If the program runs without a debugger, control is passed to the exception handler. Otherwise, the debugger intercepts the execution.
BOOL IsDebugged() {
__try
{
DebugBreak();
}
__except(EXCEPTION_BREAKPOINT)
{
return false;
}
return true;
}
ICE
“ICE” is an undocumented Intel instruction with the opcode 0xF1. It can be used to detect if a program is being traced.
When the ICE instruction is executed, it raises the EXCEPTION_SINGLE_STEP (0x80000004) exception.
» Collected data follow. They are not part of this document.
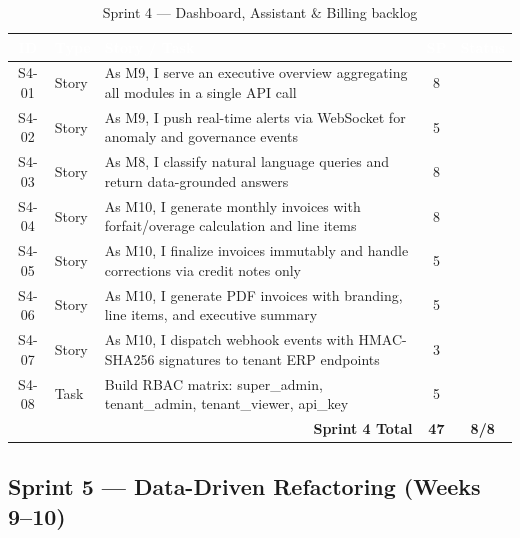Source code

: \documentclass[12pt,a4paper,twoside]{report}
\newcommand{\cmark}{\ding{51}}
\begin{document}
\begin{table}[H]
\centering
\small
\begin{tabularx}{\textwidth}{|c|l|X|c|c|}
\hline
\rowcolor{tabheader}
\textcolor{white}{\textbf{ID}} &
\textcolor{white}{\textbf{Type}} &
\textcolor{white}{\textbf{Story / Task}} &
\textcolor{white}{\textbf{SP}} &
\textcolor{white}{\textbf{Status}} \\
\hline
S4-01 & Story & As M9, I serve an executive overview aggregating all modules in a single API call & 8 & \cmark \\
\hline
S4-02 & Story & As M9, I push real-time alerts via WebSocket for anomaly and governance events & 5 & \cmark \\
\hline
S4-03 & Story & As M8, I classify natural language queries and return data-grounded answers & 8 & \cmark \\
\hline
S4-04 & Story & As M10, I generate monthly invoices with forfait/overage calculation and line items & 8 & \cmark \\
\hline
S4-05 & Story & As M10, I finalize invoices immutably and handle corrections via credit notes only & 5 & \cmark \\
\hline
S4-06 & Story & As M10, I generate PDF invoices with branding, line items, and executive summary & 5 & \cmark \\
\hline
S4-07 & Story & As M10, I dispatch webhook events with HMAC-SHA256 signatures to tenant ERP endpoints & 3 & \cmark \\
\hline
S4-08 & Task & Build RBAC matrix: super\_admin, tenant\_admin, tenant\_viewer, api\_key & 5 & \cmark \\
\hline
\multicolumn{3}{|r|}{\textbf{Sprint 4 Total}} & \textbf{47} & \textbf{8/8} \\
\hline
\end{tabularx}
\caption{Sprint 4 — Dashboard, Assistant \& Billing backlog}
\end{table}

\subsection{Sprint 5 — Data-Driven Refactoring (Weeks 9--10)}
\end{document}

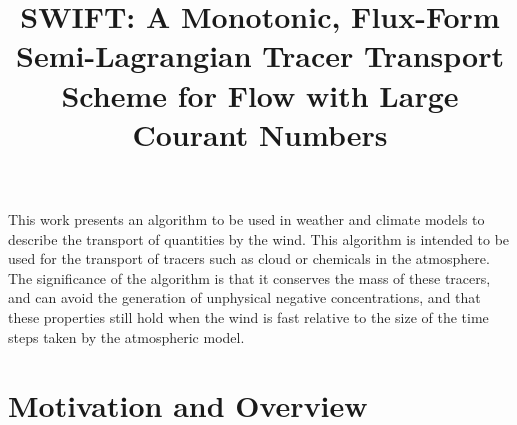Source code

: \documentclass{ametsocV6.1}
\title{SWIFT: A Monotonic, Flux-Form Semi-Lagrangian Tracer Transport Scheme for Flow with Large Courant Numbers}
\affiliation{\aff{a}{Dynamics Research, Met Office, Exeter, UK}}
\begin{document}
\maketitle


\statement
This work presents an algorithm to be used in weather and climate models to describe the transport of quantities by the wind.
This algorithm is intended to be used for the transport of tracers such as cloud or chemicals in the atmosphere.
The significance of the algorithm is that it conserves the mass of these tracers, and can avoid the generation of unphysical negative concentrations, and that these properties still hold when the wind is fast relative to the size of the time steps taken by the atmospheric model.

%

%

\section{Motivation and Overview} \label{sec:intro}
\end{document}
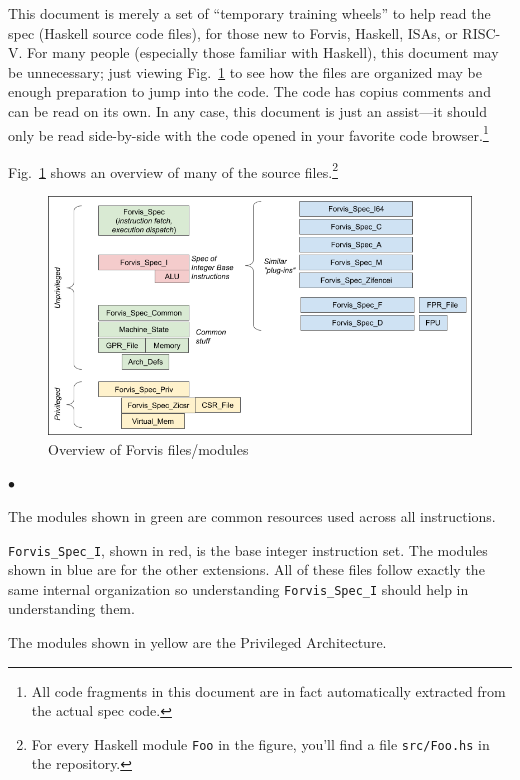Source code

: \documentclass[11pt]{article}
\newenvironment{tightlist}%
{\begin{list}{$\bullet$}{%
    \setlength{\topsep}{0in}
    \setlength{\partopsep}{0in}
    \setlength{\itemsep}{0in}
    \setlength{\parsep}{0in}
    \setlength{\leftmargin}{1.5em}
    \setlength{\rightmargin}{0in}
    \setlength{\itemindent}{0in}
}
}%
{\end{list}
}
\begin{document}
This document is merely a set of ``temporary training wheels'' to help
read the spec (Haskell source code files), for those new to Forvis,
Haskell, ISAs, or RISC-V.  For many people (especially those familiar
with Haskell), this document may be unnecessary; just viewing
Fig.~\ref{Fig_Overview} to see how the files are organized may be
enough preparation to jump into the code.  The code has copius
comments and can be read on its own.  In any case, this document is
just an assist---it should only be read side-by-side with the code
opened in your favorite code browser.\footnote{ All code fragments in
this document are in fact automatically extracted from the actual spec
code.}

Fig.~\ref{Fig_Overview} shows an overview of many of the source
files.\footnote{For every Haskell module {\tt Foo} in the figure,
you'll find a file {\tt src/Foo.hs} in the repository.}

\begin{figure}[htbp]
    \centering
    \includegraphics[width=6in]{Figs/Fig_Overview}
    \caption{\label{Fig_Overview}
                    Overview of Forvis files/modules}
\end{figure}

\begin{tightlist}

\item The modules shown in green are common resources used across all instructions.

\item \verb|Forvis_Spec_I|, shown in red, is the base integer
instruction set.  The modules shown in blue are for the other
extensions. All of these files follow exactly the same internal
organization so understanding \verb|Forvis_Spec_I| should help in
understanding them.

\item The modules shown in yellow are the Privileged Architecture.

\end{tightlist}
\end{document}
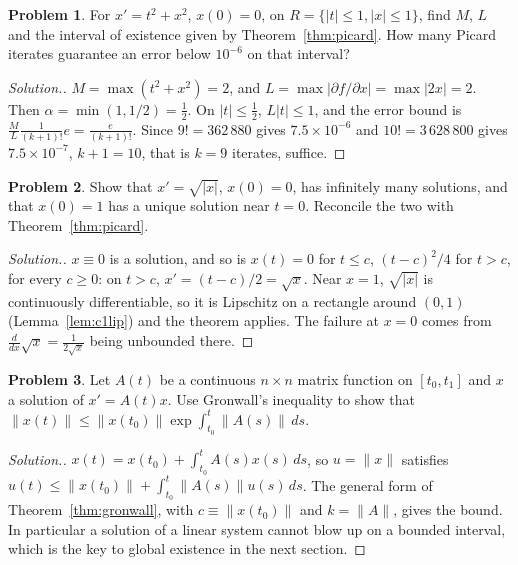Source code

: \documentclass[11pt,a4paper]{article}
\numberwithin{equation}{section}
\theoremstyle{definition}
\newtheorem{problemx}{Problem}[subsection]
\newenvironment{problem}{\begin{problemx}}{\end{problemx}}
\newenvironment{solution}
  {\renewcommand{\qedsymbol}{}\begin{proof}[\textit{Solution}.]}
  {\end{proof}}
\begin{document}
\begin{problem}
For $x' = t^2 + x^2$, $x(0) = 0$, on $R = \{|t| \leq 1, |x| \leq 1\}$, find $M$, $L$ and the interval of existence given by Theorem~\ref{thm:picard}. How many Picard iterates guarantee an error below
$10^{-6}$ on that interval?
\end{problem}

\begin{solution}
$M = \max(t^2 + x^2) = 2$, and $L = \max|\partial f/\partial x| = \max|2x| = 2$. Then $\alpha = \min(1, 1/2) = \frac12$. On $|t| \leq \frac12$, $L|t| \leq 1$, and the error bound is $\frac ML\frac{1}{(k + 1)!}e = \frac{e}{(k + 1)!}$. Since
$9! = 362\,880$ gives $7.5 \times 10^{-6}$ and $10! = 3\,628\,800$ gives $7.5 \times 10^{-7}$, $k + 1 = 10$, that is $k = 9$ iterates, suffice.
\end{solution}

\begin{problem}
Show that $x' = \sqrt{|x|}$, $x(0) = 0$, has infinitely many solutions, and that $x(0) = 1$ has a unique solution near $t = 0$. Reconcile the two with Theorem~\ref{thm:picard}.
\end{problem}

\begin{solution}
$x \equiv 0$ is a solution, and so is $x(t) = 0$ for $t \leq c$, $(t - c)^2/4$ for $t > c$, for every $c \geq 0$: on $t > c$, $x' = (t - c)/2 = \sqrt{x}$. Near $x = 1$, $\sqrt{|x|}$ is continuously differentiable,
so it is Lipschitz on a rectangle around $(0, 1)$ (Lemma~\ref{lem:c1lip}) and the theorem applies. The failure at $x = 0$ comes from $\frac{d}{dx}\sqrt x = \frac{1}{2\sqrt x}$ being unbounded there.
\end{solution}

\begin{problem}
Let $A(t)$ be a continuous $n \times n$ matrix function on $[t_0, t_1]$ and $x$ a solution of $x' = A(t)x$. Use Gronwall's inequality to show that
$\|x(t)\| \leq \|x(t_0)\|\exp\int_{t_0}^t\|A(s)\|\,ds$.
\end{problem}

\begin{solution}
$x(t) = x(t_0) + \int_{t_0}^tA(s)x(s)\,ds$, so $u = \|x\|$ satisfies $u(t) \leq \|x(t_0)\| + \int_{t_0}^t\|A(s)\|u(s)\,ds$. The general form of Theorem~\ref{thm:gronwall}, with $c \equiv \|x(t_0)\|$ and $k = \|A\|$, gives the bound. In
particular a solution of a linear system cannot blow up on a bounded interval, which is the key to global existence in the next section.
\end{solution}
\end{document}
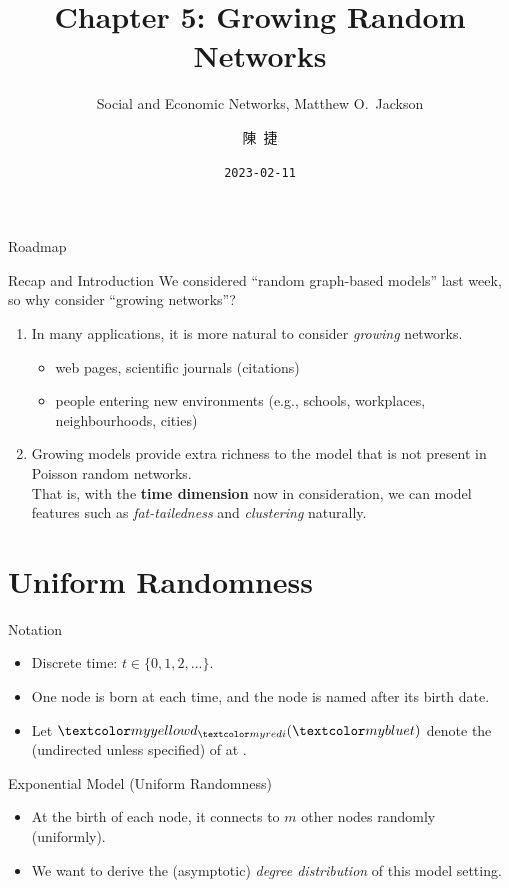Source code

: \documentclass{beamer}
\title{Chapter 5: Growing Random Networks}
\subtitle{Social and Economic Networks, Matthew O.\ Jackson}
\author{陳\ 捷}
\date{\texttt{2023-02-11}}
\begin{document}
\begin{frame}{}
	\maketitle
\end{frame}

\begin{frame}{Roadmap}
	\tableofcontents
\end{frame}

\begin{frame}{Recap and Introduction}
	We considered ``random graph-based models'' last week,
	so why consider ``growing networks''?
	\begin{enumerate}
		\item
			In many applications, it is more natural to consider \emph{growing} networks.
			\begin{itemize}
				\item web pages, scientific journals (citations)
				\item people entering new environments (e.g., schools, workplaces, neighbourhoods, cities)
			\end{itemize}
		\item
			Growing models provide extra richness to the model that is not present in Poisson random networks. \\
			That is, with the \textbf{time dimension} now in consideration,
			we can model features such as \emph{fat-tailedness} and \emph{clustering} naturally.
	\end{enumerate}
\end{frame}

\section{Uniform Randomness}

\begin{frame}{Notation}
	\begin{itemize}
		\item
			Discrete time: $t\in\{0,1,2,...\}$.
		\item
			One node is born at each time, and the node is named after its birth date.
		\item
			Let $\yellow{d}_{\red{i}}(\blue{t})$ denote the  (undirected unless specified) of  at .
	\end{itemize}
\end{frame}

\begin{frame}{Exponential Model (Uniform Randomness)}
	\begin{itemize}
		\item
			At the birth of each node,
			it connects to $m$ other nodes randomly (uniformly).
		\item
			We want to derive the (asymptotic) \emph{degree distribution} of this model setting.
	\end{itemize}
\end{frame}
\end{document}
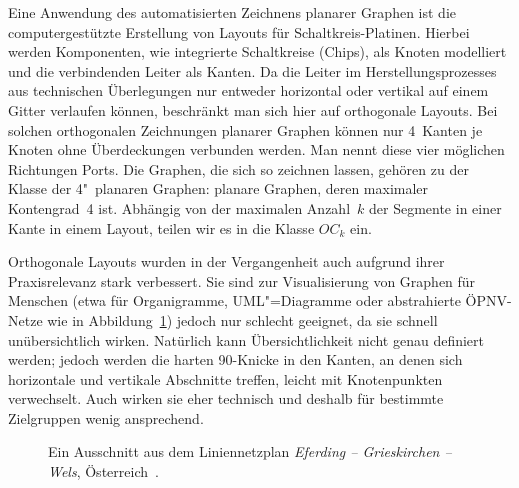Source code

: \documentclass[a4paper]{scrreprt}
\theoremstyle{definition}
\begin{document}
Eine Anwendung des automatisierten Zeichnens planarer Graphen ist die computergestützte Erstellung von Layouts für Schaltkreis-Platinen. Hierbei werden Komponenten, wie integrierte Schaltkreise (Chips), als Knoten modelliert und die verbindenden Leiter als Kanten. Da die Leiter im Herstellungsprozesses  aus technischen Überlegungen nur entweder horizontal oder vertikal auf einem Gitter verlaufen können, beschränkt man sich hier auf orthogonale Layouts. Bei solchen orthogonalen Zeichnungen planarer Graphen können nur 4~Kanten je Knoten ohne Überdeckungen verbunden werden. Man nennt diese vier möglichen Richtungen Ports. Die Graphen, die sich so zeichnen lassen, gehören zu der Klasse der 4"~planaren Graphen: planare Graphen, deren maximaler Kontengrad~4 ist. Abhängig von der maximalen Anzahl~$k$ der Segmente in einer Kante in einem Layout, teilen wir es in die Klasse $OC_k$ ein.

Orthogonale Layouts wurden in der Vergangenheit auch aufgrund ihrer Praxisrelevanz stark verbessert. Sie sind zur Visualisierung von Graphen für Menschen (etwa für Organigramme, UML"=Diagramme oder abstrahierte ÖPNV-Netze wie in Abbildung~\ref{fig:liniennetzplan}) jedoch nur schlecht geeignet, da sie schnell unübersichtlich wirken. %
Natürlich kann Übersichtlichkeit nicht genau definiert werden; jedoch werden die harten 90\textdegree-Knicke in den Kanten, an denen sich horizontale und vertikale Abschnitte treffen, leicht mit Knotenpunkten verwechselt. Auch wirken sie eher technisch und deshalb für bestimmte Zielgruppen wenig ansprechend.

\begin{figure}[h]
  \centering
  \caption{Ein Ausschnitt aus dem Liniennetzplan \emph{Eferding -- Grieskirchen -- Wels}, Österreich~\cite{waldherr-14}.}
  \label{fig:liniennetzplan}
\end{figure}
\end{document}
However, if the program is already being traced, the debugger treats this exception as a normal exception generated by executing an instruction with the SingleStep bit set in the Flags register. As a result, under a debugger, the exception handler will not be called, and execution will continue after the ICE instruction.
BOOL IsDebugged() {
__try
{
__asm __emit 0xF1;
return true;
}
__except(EXCEPTION_EXECUTE_HANDLER)
{
return false;
}
}
Stack Segment Register
This technique can be used to detect if a program is being traced. It involves single-stepping through the following sequence of assembly instructions:
push ss
pop ss
pushf
After single-stepping through this code in a debugger, the Trap Flag will be set. Typically, this is not visible because debuggers clear the Trap Flag after each debugger event. However, by previously saving the EFLAGS register to the stack, we can check whether the Trap Flag is set.
BOOL IsDebugged() {
BOOL bTraced = false;
__asm
{
push ss
pop ss
pushf
test byte ptr [esp+1], 1
jz movss_not_being_debugged
}
bTraced = true;
movss_not_being_debugged:
// restore stack
__asm popf;
return bTraced;
}
POPF and Trap Flag
The Trap Flag in the Flags register, when set, raises the SINGLE_STEP exception. However, if the code is being traced, the debugger will clear the Trap Flag, preventing the exception from being raised.
BOOL IsDebugged() {
__try
{
__asm
{
pushfd
mov dword ptr [esp], 0x100
popfd
nop
}
return true;
}
__except(GetExceptionCode() == EXCEPTION_SINGLE_STEP
? EXCEPTION_EXECUTE_HANDLER
: EXCEPTION_CONTINUE_EXECUTION)
{
return false;
}
}
Instruction Prefixes
This technique works in certain debuggers by exploiting how they handle instruction prefixes.
When the following code is executed in OllyDbg, stepping to the first byte F3 will immediately jump to the end of the try block. The debugger skips the prefix and transfers control to the INT1 instruction.
However, running the same code without a debugger will raise an exception, directing execution to the except block.
BOOL IsDebugged()
{
__try
{
// 0xF3 0x64 disassembles as PREFIX REP:
__asm __emit 0xF3
__asm __emit 0x64
// One byte INT 1
__asm __emit 0xF1
return true;
}
__except(EXCEPTION_EXECUTE_HANDLER)
{
return false;
}
}
Mitigations
During debugging: The best way to mitigate all the following checks is to patch them with NOP instructions.
Anti-tracing techniques: instead of patching the code, simply set a breakpoint in the code which follows the check and run the program till this breakpoint.
For anti-anti-debug tool development: No mitigation.